Check every line below for the string "organiser". Copy the ones that have it.

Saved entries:
^^^^^^^^
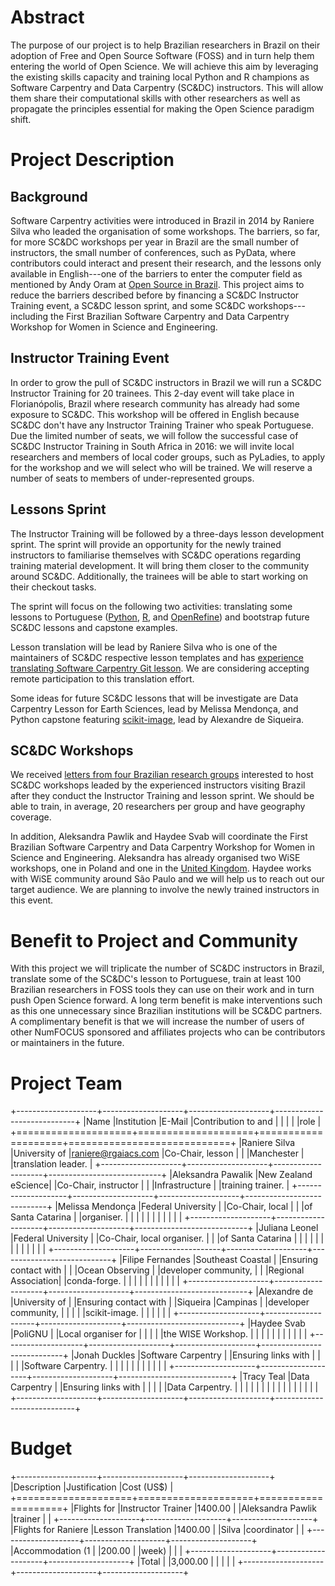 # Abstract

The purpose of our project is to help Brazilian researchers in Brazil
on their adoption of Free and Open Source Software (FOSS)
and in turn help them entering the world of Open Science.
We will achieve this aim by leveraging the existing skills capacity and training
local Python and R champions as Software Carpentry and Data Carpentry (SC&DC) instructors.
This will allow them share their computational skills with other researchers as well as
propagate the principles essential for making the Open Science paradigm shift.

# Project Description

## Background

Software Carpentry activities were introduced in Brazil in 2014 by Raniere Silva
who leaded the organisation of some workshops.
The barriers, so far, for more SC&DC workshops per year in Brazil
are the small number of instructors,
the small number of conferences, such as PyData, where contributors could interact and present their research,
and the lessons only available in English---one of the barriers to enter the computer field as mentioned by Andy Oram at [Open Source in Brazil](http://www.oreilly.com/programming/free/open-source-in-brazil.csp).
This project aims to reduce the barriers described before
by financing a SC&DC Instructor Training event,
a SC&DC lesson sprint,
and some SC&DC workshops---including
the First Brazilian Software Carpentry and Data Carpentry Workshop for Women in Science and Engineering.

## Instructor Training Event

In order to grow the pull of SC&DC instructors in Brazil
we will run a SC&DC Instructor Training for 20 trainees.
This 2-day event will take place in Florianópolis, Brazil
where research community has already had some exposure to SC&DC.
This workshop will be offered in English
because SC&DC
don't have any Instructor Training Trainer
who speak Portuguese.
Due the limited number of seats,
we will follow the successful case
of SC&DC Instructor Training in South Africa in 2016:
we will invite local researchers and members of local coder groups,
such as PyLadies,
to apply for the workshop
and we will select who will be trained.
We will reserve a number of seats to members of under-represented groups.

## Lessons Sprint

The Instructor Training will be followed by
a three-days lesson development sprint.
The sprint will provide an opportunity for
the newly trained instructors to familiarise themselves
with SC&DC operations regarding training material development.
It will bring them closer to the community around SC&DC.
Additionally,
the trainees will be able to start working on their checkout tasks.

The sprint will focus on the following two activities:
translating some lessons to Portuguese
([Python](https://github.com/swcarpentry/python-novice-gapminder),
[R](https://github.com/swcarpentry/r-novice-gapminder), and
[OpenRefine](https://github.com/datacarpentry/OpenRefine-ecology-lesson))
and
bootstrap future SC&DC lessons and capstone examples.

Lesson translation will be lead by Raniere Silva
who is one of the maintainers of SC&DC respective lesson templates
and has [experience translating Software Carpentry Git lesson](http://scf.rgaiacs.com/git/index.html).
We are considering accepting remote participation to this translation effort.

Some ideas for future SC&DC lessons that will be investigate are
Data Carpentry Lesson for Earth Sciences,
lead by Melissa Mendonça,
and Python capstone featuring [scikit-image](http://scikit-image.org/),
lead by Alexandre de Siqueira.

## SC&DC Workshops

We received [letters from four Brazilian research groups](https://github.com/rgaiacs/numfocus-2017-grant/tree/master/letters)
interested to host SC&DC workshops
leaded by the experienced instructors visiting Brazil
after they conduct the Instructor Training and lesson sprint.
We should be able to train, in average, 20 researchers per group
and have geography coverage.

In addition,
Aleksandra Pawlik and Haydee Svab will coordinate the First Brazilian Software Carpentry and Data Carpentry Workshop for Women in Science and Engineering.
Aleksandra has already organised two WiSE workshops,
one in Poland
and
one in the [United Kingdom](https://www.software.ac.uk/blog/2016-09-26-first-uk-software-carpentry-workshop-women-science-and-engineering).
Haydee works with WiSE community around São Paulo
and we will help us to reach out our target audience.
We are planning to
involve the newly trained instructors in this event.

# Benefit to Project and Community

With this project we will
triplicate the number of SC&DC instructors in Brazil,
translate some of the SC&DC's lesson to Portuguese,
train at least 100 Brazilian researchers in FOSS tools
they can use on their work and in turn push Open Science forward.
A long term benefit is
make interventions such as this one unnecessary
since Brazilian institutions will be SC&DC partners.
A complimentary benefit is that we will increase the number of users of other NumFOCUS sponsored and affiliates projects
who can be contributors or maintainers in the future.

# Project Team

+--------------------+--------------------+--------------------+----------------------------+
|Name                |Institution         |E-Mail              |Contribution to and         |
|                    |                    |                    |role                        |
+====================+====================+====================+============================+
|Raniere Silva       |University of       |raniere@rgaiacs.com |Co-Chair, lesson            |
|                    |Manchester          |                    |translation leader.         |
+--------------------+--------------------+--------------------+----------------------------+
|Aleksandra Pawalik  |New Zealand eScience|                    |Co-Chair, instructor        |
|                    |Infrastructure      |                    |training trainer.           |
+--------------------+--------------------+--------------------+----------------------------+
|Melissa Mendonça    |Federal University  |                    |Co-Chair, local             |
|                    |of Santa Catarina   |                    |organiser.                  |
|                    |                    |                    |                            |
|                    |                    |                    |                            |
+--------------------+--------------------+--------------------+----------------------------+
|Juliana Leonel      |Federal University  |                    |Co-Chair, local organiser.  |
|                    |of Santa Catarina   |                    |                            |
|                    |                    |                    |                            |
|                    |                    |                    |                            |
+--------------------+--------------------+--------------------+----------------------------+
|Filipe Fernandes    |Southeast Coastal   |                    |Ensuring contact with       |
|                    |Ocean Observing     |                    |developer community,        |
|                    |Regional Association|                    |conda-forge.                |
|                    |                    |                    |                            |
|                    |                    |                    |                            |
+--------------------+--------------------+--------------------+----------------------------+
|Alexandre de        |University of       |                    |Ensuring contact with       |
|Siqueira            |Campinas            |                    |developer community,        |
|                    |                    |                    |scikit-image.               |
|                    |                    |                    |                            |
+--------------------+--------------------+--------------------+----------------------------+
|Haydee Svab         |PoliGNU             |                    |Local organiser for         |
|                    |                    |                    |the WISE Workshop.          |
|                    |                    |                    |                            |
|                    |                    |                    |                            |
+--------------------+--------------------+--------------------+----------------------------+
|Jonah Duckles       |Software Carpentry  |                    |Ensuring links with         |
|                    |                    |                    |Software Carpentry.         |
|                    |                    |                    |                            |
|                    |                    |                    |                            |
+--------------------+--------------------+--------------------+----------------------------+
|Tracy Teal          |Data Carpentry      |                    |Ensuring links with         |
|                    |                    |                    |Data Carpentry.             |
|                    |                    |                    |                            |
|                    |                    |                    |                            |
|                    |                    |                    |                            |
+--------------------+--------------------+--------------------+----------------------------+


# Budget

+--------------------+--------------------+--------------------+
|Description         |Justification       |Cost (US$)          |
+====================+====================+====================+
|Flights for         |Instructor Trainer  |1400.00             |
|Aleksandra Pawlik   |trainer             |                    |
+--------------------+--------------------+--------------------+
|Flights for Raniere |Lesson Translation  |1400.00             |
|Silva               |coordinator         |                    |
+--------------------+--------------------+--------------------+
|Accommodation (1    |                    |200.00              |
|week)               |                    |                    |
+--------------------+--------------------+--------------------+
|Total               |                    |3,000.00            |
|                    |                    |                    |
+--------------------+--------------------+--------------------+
^^^^^^^^
RESPONSE FOR THIS EXERCISE:
|                    |of Santa Catarina   |                    |organiser.                  |
|Juliana Leonel      |Federal University  |                    |Co-Chair, local organiser.  |
|Haydee Svab         |PoliGNU             |                    |Local organiser for         |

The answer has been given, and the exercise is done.